My best sighting of the day on the cool Saturday visit to the 2009 Minnesota State Fair came in the morning, which is good for morale early in the day. Walking towards busy Judson Avenue from the north was a cluster of two 19-20ish couples. Immediately drawing my attention was the attractive, sunglasses-donning brunette chick in the cluster, the only one smoking.
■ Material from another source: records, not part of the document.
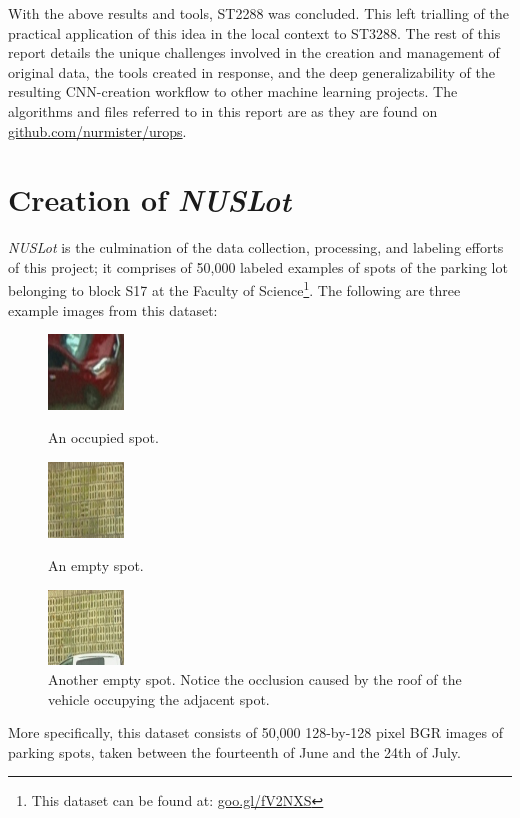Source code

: \documentclass[a4paper, 11pt]{article} %
\begin{document}
	\newpage
	With the above results and tools, ST2288 was concluded. This left trialling of the practical 
	application of this idea in the local context to ST3288. The rest of this report details the unique 
	challenges involved in the creation and management of original data, the tools created in response, 
	and the deep generalizability of the resulting CNN-creation workflow to other machine learning 
	projects. The algorithms and files referred to in this report are as they are found on  
	\hyperlink{https://github.com/nurmister/urops}{github.com/nurmister/urops}.

\section{Creation of \textit{NUSLot}}
	\textit{NUSLot} is the culmination of the data collection, processing, and labeling efforts of this 
	project; it comprises of 50,000 labeled examples of spots of the parking lot belonging to block 
	S17 at the Faculty of Science\footnote{This dataset can be found at: 
	\hyperlink{https://goo.gl/fV2NXS}{goo.gl/fV2NXS}}. The following are three example images 
	from this dataset:
	\vskip 5mm
	\begin{figure}[h]
		\centering
		\includegraphics[width=2cm]{figures/nuslot_example_1.jpg}
		\caption{An occupied spot.}
		\vspace{5mm}
		\includegraphics[width=2cm]{figures/nuslot_example_2.jpg}
		\caption{An empty spot.}
		\vspace{5mm}
		\includegraphics[width=2cm]{figures/nuslot_example_3.jpg}
		\caption{Another empty spot. Notice the occlusion caused by the roof of the vehicle occupying 
		the adjacent spot.}
	\end{figure}
	\hspace*{-6mm}More specifically, this dataset consists of 50,000 128-by-128 pixel BGR images of 
	parking spots, taken between the fourteenth of June and the 24th of July. 
\end{document}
And boy was she smoking. Rather than holding her cigarette at her side, she held it next to her face with a bent elbow as if she was sitting at the bar. She wore a green top and tight blue jeans that showcased her form nicely, accentuated by the bent elbow all-white she proudly held next to her pretty face. She was jubilant and bubbly as she talked to her nonsmoking friends (two guys and two girls) and when she took a drag, the windy air scattered it directly into the faces of the friends group who never complained when they got splashed in the face by their attractive friend, suggesting this was a common occurrence in the company of this girl and the nonsmoking friends had just learned to live with it.
Things really got hot when the foursome approached the entrance of the “International Bazaar”, a gathering that features live music and a cluster of international souvenir shops. Now there is no official smoking ban to my knowledge in this open air venue, but it’s just assumed that nobody would be obnoxious enough to smoke there in the sensitive, prima donna culture of 2009. But this girl was obnoxious and myopic enough to do just that, marching right past the entry gate with cigarette in hand.
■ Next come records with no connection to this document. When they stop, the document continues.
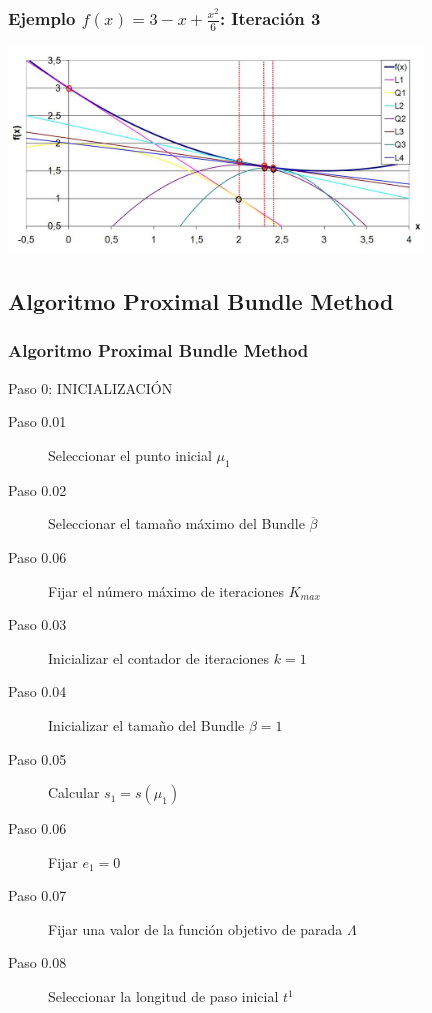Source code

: \documentclass[xcolor=dvipsnames, utf8, spanish]{beamer} %
\begin{document}
\begin{frame}
	\frametitle{Ejemplo $f(x)=3-x+\frac{x^2}{6}$: Iteración 3}
	\begin{center}
		\includegraphics[width=11cm]{figuras/ejemplo07.JPG}
	\end{center}
\end{frame}


\subsection{Algoritmo Proximal Bundle Method}

\begin{frame}
	\frametitle{Algoritmo Proximal Bundle Method}
	\begingroup
		\begin{block} {Paso 0: INICIALIZACIÓN}
			\begin{description}
				\item [Paso 0.01] Seleccionar el punto inicial $\mu_1$
				\item [Paso 0.02] Seleccionar el tamaño máximo del Bundle $\overline{\beta}$
				\item [Paso 0.06] Fijar el número máximo de iteraciones $K_{max}$
				\item [Paso 0.03] Inicializar el contador de iteraciones $k = 1$
				\item [Paso 0.04] Inicializar el tamaño del Bundle $\beta = 1$
				\item [Paso 0.05] Calcular $s_1 = s(\mu_1)$
				\item [Paso 0.06] Fijar $e_1 = 0$
				\item [Paso 0.07] Fijar una valor de la función objetivo de parada $\Lambda$
				\item [Paso 0.08] Seleccionar la longitud de paso inicial $t^1$
			\end{description}
		\end{block}
	\endgroup
\end{frame}
\end{document}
The highlight of the sighting came when she stood behind the seating area and was followed in by a mother and her early teen daughter who stood behind her. My girl took a nice drag from her cigarette and thoughtlessly exhaled, allowing the strong north wind to splash smoke straight directly into the faces of mother and daughter. Both of them were waving the smoke out of their faces and then walked away with disgusted looks on their faces, while my girl stood there clueless the entire time about how badly she repulsed her fellow fairgoers. She and the nonsmoking female friend would then converse with one another for the duration of her cigarette before she dropped it to the pavement and crushed it out and then got in line for a beverage. I meandered over and quickly identified the butt as a Marlboro Light Menthol. Finally, a sighting worth feeling good about after a couple hours of mediocrity leading up to that, and a needed burst of adrenaline to get me through some very mundane afternoon hours.